Geopolítica? Sim, mas desta vez acerca duma zona muitas vezes esquecida.

A bacia do Nilo foi um dos berços da civilização, mas agora enfrenta grandes problemas. A causa? O ouro azul, a água.

Enquanto nos Países ocidentais o pesadelo é o petróleo, em outros locais do mundo as necessidades são muito mais básicas e importantes: beber, dar água aos animais, irrigar os campos.

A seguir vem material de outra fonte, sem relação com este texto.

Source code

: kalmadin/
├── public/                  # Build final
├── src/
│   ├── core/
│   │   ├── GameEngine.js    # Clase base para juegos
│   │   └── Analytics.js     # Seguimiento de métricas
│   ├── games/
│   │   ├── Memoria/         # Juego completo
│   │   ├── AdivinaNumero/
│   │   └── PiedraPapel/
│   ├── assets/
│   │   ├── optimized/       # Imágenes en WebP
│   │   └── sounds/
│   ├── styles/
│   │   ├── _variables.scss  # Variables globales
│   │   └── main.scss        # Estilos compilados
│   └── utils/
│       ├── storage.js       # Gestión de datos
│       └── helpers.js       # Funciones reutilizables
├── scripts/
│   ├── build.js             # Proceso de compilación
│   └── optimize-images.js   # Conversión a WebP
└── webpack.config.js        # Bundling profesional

Dito de forma mais simples: sobreviver.

Scienzeedintorni dedica espaço a um longo artigo que explica a situação vivida pelos Países à beira do rio:

Com mais de 6.500 mil quilómetros, o Nilo nasce da confluência do Nilo Branco, originária dos planaltos da Etiópia, e do Nilo Azul, o emissário do lago Victoria. A partir da região dos Grandes Lagos na África para o Mediterrâneo, através de muitos Países é um dos rios mais cheios de história. As suas águas fizeram a fortuna e o azar dos antigos Egípcios e dos seus Faraós: com as suas cheias cobria a terra de fértil lama, alem de fornecer a água necessária para a agricultura. Muitas fases da turbulenta história do antigo Egipto têm sido recentemente associadas a períodos de instabilidade climática, onde o Nilo não fazia o seu “dever”.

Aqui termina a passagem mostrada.